FIG. 1 is a circuit diagram showing a configuration of a variable attenuator circuit according to a first embodiment of the present invention.

FIG. 2 is a circuit diagram showing a configuration of a variable attenuator circuit according to a second embodiment of the present invention.

FIG. 3 is a circuit diagram showing a configuration of a variable attenuator circuit according to a conventional example.

[Explanation of symbols]

14, 16 differential amplifier 18 inverting amplifier 20 operational amplifier _{Q 1, Q 2, Q 3} , Q 4 transistors _{Q 5, Q 6, Q 7} , Q 8 active load I _A, I _B constant current source R _IN, R _OUT Resistance B _IN Input signal voltage I _IN Input signal current V _OUT Output signal voltage I _OUT Output signal current

Claims (3)

[Scope of utility model registration request] 1. A diode-connected first transistor, a second transistor differentially connected to the first transistor and having its base grounded, and first and second transistors connected to the collectors of the first and second transistors, respectively.
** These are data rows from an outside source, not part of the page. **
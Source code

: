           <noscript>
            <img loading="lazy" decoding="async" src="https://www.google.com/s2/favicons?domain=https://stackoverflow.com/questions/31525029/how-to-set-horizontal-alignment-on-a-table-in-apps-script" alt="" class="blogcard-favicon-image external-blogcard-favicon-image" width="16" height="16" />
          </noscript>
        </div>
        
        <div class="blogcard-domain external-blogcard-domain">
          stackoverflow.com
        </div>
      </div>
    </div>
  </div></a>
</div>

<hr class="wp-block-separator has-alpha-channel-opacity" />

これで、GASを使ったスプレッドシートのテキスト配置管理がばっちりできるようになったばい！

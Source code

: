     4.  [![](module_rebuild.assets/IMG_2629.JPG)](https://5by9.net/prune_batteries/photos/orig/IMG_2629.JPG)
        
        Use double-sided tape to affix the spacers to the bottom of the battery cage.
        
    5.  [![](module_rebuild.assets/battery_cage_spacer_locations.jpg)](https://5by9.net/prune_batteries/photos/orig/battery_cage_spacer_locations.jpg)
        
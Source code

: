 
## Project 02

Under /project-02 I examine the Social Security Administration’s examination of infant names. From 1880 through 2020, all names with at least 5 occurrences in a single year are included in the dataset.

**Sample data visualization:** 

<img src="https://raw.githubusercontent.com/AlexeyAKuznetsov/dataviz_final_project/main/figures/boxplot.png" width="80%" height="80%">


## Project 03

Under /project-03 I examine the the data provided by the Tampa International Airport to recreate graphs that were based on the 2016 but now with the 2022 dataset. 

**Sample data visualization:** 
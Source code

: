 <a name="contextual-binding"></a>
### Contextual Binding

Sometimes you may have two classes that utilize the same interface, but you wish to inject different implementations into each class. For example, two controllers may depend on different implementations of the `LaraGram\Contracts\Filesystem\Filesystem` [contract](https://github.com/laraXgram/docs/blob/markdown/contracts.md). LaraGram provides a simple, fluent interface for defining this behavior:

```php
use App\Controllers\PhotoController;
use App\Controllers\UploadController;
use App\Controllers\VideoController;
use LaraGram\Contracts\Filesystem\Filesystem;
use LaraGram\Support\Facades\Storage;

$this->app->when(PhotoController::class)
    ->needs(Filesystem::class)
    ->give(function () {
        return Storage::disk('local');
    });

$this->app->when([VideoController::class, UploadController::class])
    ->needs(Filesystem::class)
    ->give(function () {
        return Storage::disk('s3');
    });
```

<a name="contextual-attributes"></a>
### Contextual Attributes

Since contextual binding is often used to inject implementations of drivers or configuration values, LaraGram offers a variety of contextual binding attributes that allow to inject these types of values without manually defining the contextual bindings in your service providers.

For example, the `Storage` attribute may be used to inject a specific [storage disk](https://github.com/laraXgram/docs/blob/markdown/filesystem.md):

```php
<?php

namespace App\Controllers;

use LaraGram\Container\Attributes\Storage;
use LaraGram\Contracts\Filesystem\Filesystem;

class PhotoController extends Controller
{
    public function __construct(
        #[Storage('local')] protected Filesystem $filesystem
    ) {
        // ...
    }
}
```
A first differential amplifier including a second active load, a first constant current source commonly connected to the emitters of the first and second transistors, and a signal current input to the base of the first transistor; A third transistor whose base is grounded, a fourth transistor differentially connected to the third transistor, third and fourth active loads respectively connected to collectors of the third and fourth transistors, and a third transistor And a second constant current source commonly connected to the emitter of the fourth transistor, and the collector current of the first transistor at the base of the fourth transistor. Is input and a signal current is output from the collector of the fourth transistor, and the first and / or second constant current source is a variable constant current source. Adjustable attenuator circuit. 2. A diode-connected first transistor, a second transistor differentially connected to the first transistor, and first and second active transistors respectively connected to collectors of the first and second transistors. Road, first
And a first differential amplifier including a first constant current source commonly connected to the emitters of the second transistor and a signal current input to the base of the first transistor, a third transistor, and a third transistor. A fourth transistor differentially connected to the transistor and having a base grounded; and a third transistor connected to the collectors of the third and fourth transistors, respectively.
And a fourth active load, a second constant current source commonly connected to the emitters of the third and fourth transistors, and a second differential amplifier outputting a signal current from the collector of the fourth transistor, , An operational amplifier that controls the base potentials of the second and third transistors so that the collector potential of the first transistor and the ground potential are the same, and the first and / or second constant current source Variable attenuator circuit characterized by being a variable constant current source. 3. The variable attenuator circuit according to claim 1 or 2, wherein a current conversion resistor for converting a signal voltage into a current and inputting the current into the base of the first transistor, and a signal output from the second differential amplifier. A variable attenuator circuit comprising: an inverting amplifier that converts a current into a voltage.